Quote from the first line below through the line that contains "x \arcsin x \d x &", both included, and leave the pictures out.
[Opening The data section]
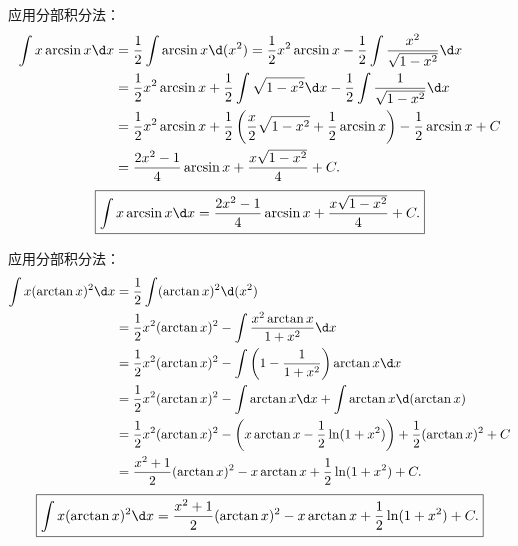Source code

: \begin{solution}

    应用分部积分法：
    \begin{equation}
        \begin{aligned}
            \int x \arcsin x \d x & = \frac{1}{2}\int \arcsin x \d(x^2) = \frac{1}{2}x^2 \arcsin x - \frac{1}{2}\int \frac{x^2}{\sqrt{1 - x^2}} \d x                   \\
                                  & = \frac{1}{2}x^2 \arcsin x + \frac{1}{2}\int \sqrt{1 - x^2} \d x - \frac{1}{2}\int \frac{1}{\sqrt{1 - x^2}} \d x                   \\
                                  & = \frac{1}{2}x^2 \arcsin x + \frac{1}{2}\left( \frac{x}{2}\sqrt{1 - x^2} + \frac{1}{2}\arcsin x \right) - \frac{1}{2}\arcsin x + C \\
                                  & = \frac{2x^2 - 1}{4}\arcsin x + \frac{x\sqrt{1 - x^2}}{4} + C.
        \end{aligned}
    \end{equation}
    \begin{equation}
        \boxed{\int x \arcsin x \d x = \frac{2x^2 - 1}{4}\arcsin x + \frac{x\sqrt{1 - x^2}}{4} + C.}
    \end{equation}


    应用分部积分法：
    \begin{equation}
        \begin{aligned}
            \int x(\arctan x)^2 \d x & = \frac{1}{2}\int (\arctan x)^2 \d(x^2)                                                                             \\
                                     & = \frac{1}{2}x^2 (\arctan x)^2 - \int \frac{x^2 \arctan x}{1 + x^2} \d x                                            \\
                                     & = \frac{1}{2}x^2 (\arctan x)^2 - \int \left( 1 - \frac{1}{1 + x^2} \right)\arctan x \d x                            \\
                                     & = \frac{1}{2}x^2 (\arctan x)^2 - \int \arctan x \d x + \int \arctan x \d(\arctan x)                                 \\
                                     & = \frac{1}{2}x^2 (\arctan x)^2 - \left( x\arctan x - \frac{1}{2}\ln(1 + x^2) \right) + \frac{1}{2}(\arctan x)^2 + C \\
                                     & = \frac{x^2 + 1}{2}(\arctan x)^2 - x\arctan x + \frac{1}{2}\ln(1 + x^2) + C.
        \end{aligned}
    \end{equation}
    \begin{equation}
        \boxed{\int x(\arctan x)^2 \d x = \frac{x^2 + 1}{2}(\arctan x)^2 - x\arctan x + \frac{1}{2}\ln(1 + x^2) + C.}
    \end{equation}


\end{solution}
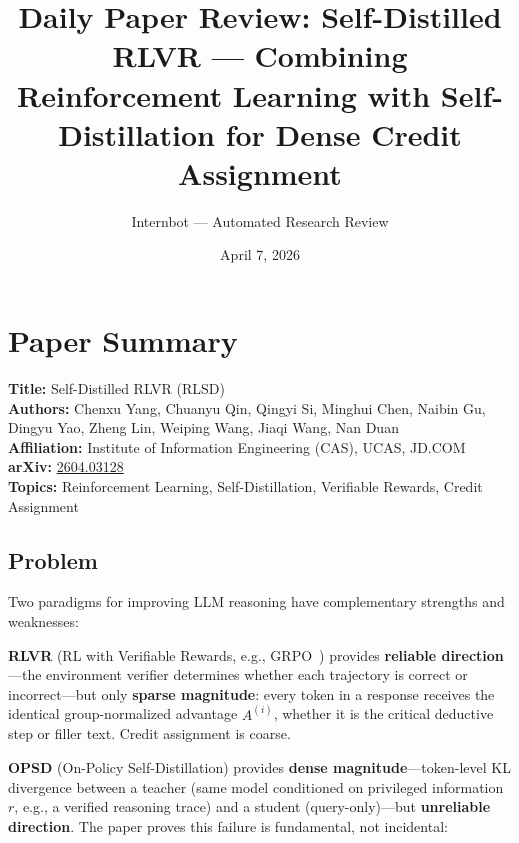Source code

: \documentclass[11pt]{article}
\title{Daily Paper Review: Self-Distilled RLVR --- Combining\\Reinforcement Learning with Self-Distillation for Dense Credit Assignment}
\author{Internbot --- Automated Research Review}
\date{April 7, 2026}
\begin{document}
\maketitle

\section{Paper Summary}

\textbf{Title:} Self-Distilled RLVR (RLSD) \\
\textbf{Authors:} Chenxu Yang, Chuanyu Qin, Qingyi Si, Minghui Chen, Naibin Gu, Dingyu Yao, Zheng Lin, Weiping Wang, Jiaqi Wang, Nan Duan \\
\textbf{Affiliation:} Institute of Information Engineering (CAS), UCAS, JD.COM \\
\textbf{arXiv:} \href{https://arxiv.org/abs/2604.03128}{2604.03128} \\
\textbf{Topics:} Reinforcement Learning, Self-Distillation, Verifiable Rewards, Credit Assignment

\subsection{Problem}

Two paradigms for improving LLM reasoning have complementary strengths and weaknesses:

\textbf{RLVR} (RL with Verifiable Rewards, e.g., GRPO~\cite{grpo}) provides \textbf{reliable direction}---the environment verifier determines whether each trajectory is correct or incorrect---but only \textbf{sparse magnitude}: every token in a response receives the identical group-normalized advantage $A^{(i)}$, whether it is the critical deductive step or filler text. Credit assignment is coarse.

\textbf{OPSD} (On-Policy Self-Distillation) provides \textbf{dense magnitude}---token-level KL divergence between a teacher (same model conditioned on privileged information $r$, e.g., a verified reasoning trace) and a student (query-only)---but \textbf{unreliable direction}. The paper proves this failure is fundamental, not incidental:
\end{document}
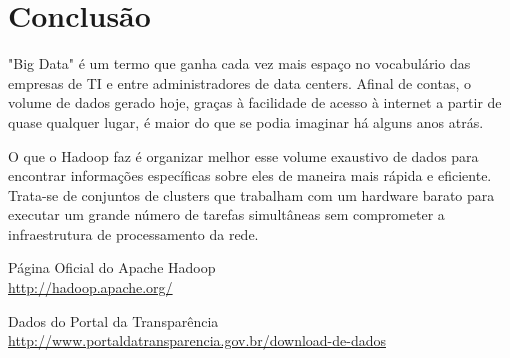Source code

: \documentclass[a4paper,11pt]{article}
\begin{document}
\section{Conclusão}
"Big Data" é um termo que ganha cada vez mais espaço no vocabulário das empresas de TI e entre administradores de data centers. Afinal de contas, o volume de dados gerado hoje, graças à facilidade de acesso à internet a partir de quase qualquer lugar, é maior do que se podia imaginar há alguns anos atrás.

O que o Hadoop faz é organizar melhor esse volume exaustivo de dados para encontrar informações específicas sobre eles de maneira mais rápida e eficiente. Trata-se de conjuntos de clusters que trabalham com um hardware barato para executar um grande número de tarefas simultâneas sem comprometer a infraestrutura de processamento da rede. 



\begin{thebibliography}{5}
	Página Oficial do Apache Hadoop \\
	\url{http://hadoop.apache.org/}
	
	Dados do Portal da Transparência \\
	\url{http://www.portaldatransparencia.gov.br/download-de-dados}
	
    
\end{thebibliography}
\end{document}
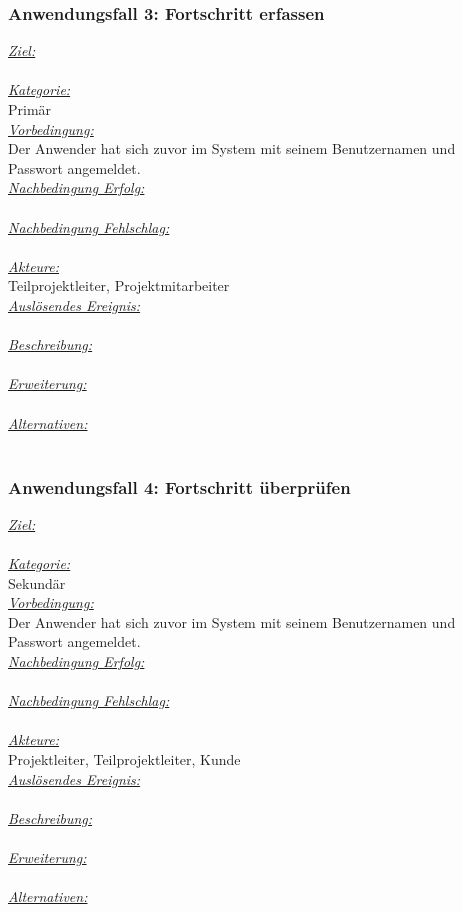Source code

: \subsubsection{Anwendungsfall 3: Fortschritt erfassen}
\underline{\emph{Ziel:}}\\
\\
\underline{\emph{Kategorie:}} \\
Primär\\
\underline{\emph{Vorbedingung:}} \\
Der Anwender hat sich zuvor im System mit seinem Benutzernamen und Passwort angemeldet.\\
\underline{\emph{Nachbedingung Erfolg:}} \\
\\
\underline{\emph{Nachbedingung Fehlschlag:}} \\
\\
\underline{\emph{Akteure:}} \\
Teilprojektleiter, Projektmitarbeiter\\
\underline{\emph{Auslösendes Ereignis:}} \\
\\
\underline{\emph{Beschreibung:}} \\
\\
\underline{\emph{Erweiterung:}} \\
\\
\underline{\emph{Alternativen:}} \\
\\

\subsubsection{Anwendungsfall 4: Fortschritt überprüfen}
\underline{\emph{Ziel:}}\\
\\
\underline{\emph{Kategorie:}} \\
Sekundär\\
\underline{\emph{Vorbedingung:}} \\
Der Anwender hat sich zuvor im System mit seinem Benutzernamen und Passwort angemeldet.\\
\underline{\emph{Nachbedingung Erfolg:}} \\
\\
\underline{\emph{Nachbedingung Fehlschlag:}} \\
\\
\underline{\emph{Akteure:}} \\
Projektleiter, Teilprojektleiter, Kunde\\
\underline{\emph{Auslösendes Ereignis:}} \\
\\
\underline{\emph{Beschreibung:}} \\
\\
\underline{\emph{Erweiterung:}} \\
\\
\underline{\emph{Alternativen:}} \\
\\

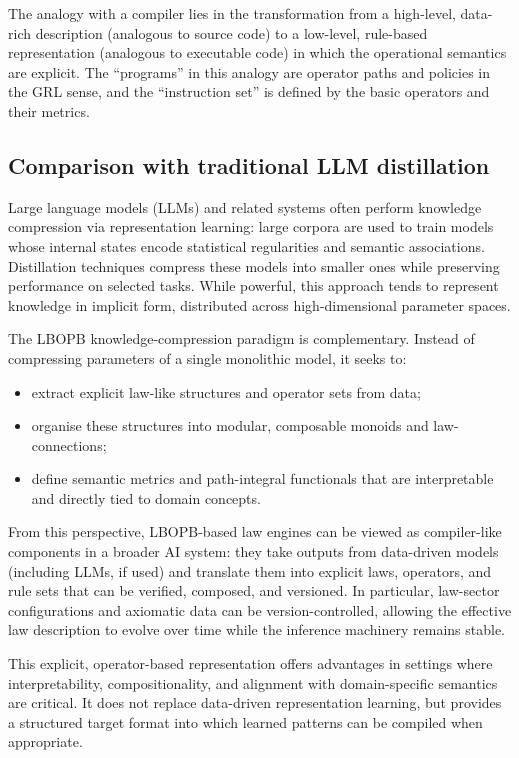 \documentclass[11pt]{book}
\theoremstyle{plain}
\theoremstyle{definition}
\theoremstyle{remark}
\begin{document}
The analogy with a compiler lies in the transformation from a
high-level, data-rich description (analogous to source code) to a
low-level, rule-based representation (analogous to executable code) in
which the operational semantics are explicit. The ``programs'' in this
analogy are operator paths and policies in the GRL sense, and the
``instruction set'' is defined by the basic operators and their
metrics.

\subsection*{Comparison with traditional LLM distillation}

Large language models (LLMs) and related systems often perform
knowledge compression via representation learning: large corpora are
used to train models whose internal states encode statistical regularities
and semantic associations. Distillation techniques compress these
models into smaller ones while preserving performance on selected
tasks. While powerful, this approach tends to represent knowledge in
implicit form, distributed across high-dimensional parameter spaces.

The LBOPB knowledge-compression paradigm is complementary. Instead of
compressing parameters of a single monolithic model, it seeks to:

\begin{itemize}
  \item extract explicit law-like structures and operator sets from
        data;
  \item organise these structures into modular, composable monoids
        and law-connections;
  \item define semantic metrics and path-integral functionals that are
        interpretable and directly tied to domain concepts.
\end{itemize}

From this perspective, LBOPB-based law engines can be viewed as
compiler-like components in a broader AI system: they take outputs
from data-driven models (including LLMs, if used) and translate them
into explicit laws, operators, and rule sets that can be verified,
composed, and versioned. In particular, law-sector configurations and
axiomatic data can be version-controlled, allowing the effective law
description to evolve over time while the inference machinery remains
stable.

This explicit, operator-based representation offers advantages in
settings where interpretability, compositionality, and alignment with
domain-specific semantics are critical. It does not replace data-driven
representation learning, but provides a structured target format into
which learned patterns can be compiled when appropriate.
\end{document}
[Closing The data section]
Exercise response →
Source code

: \begin{solution}

    应用分部积分法：
    \begin{equation}
        \begin{aligned}
            \int x \arcsin x \d x & = \frac{1}{2}\int \arcsin x \d(x^2) = \frac{1}{2}x^2 \arcsin x - \frac{1}{2}\int \frac{x^2}{\sqrt{1 - x^2}} \d x                   \\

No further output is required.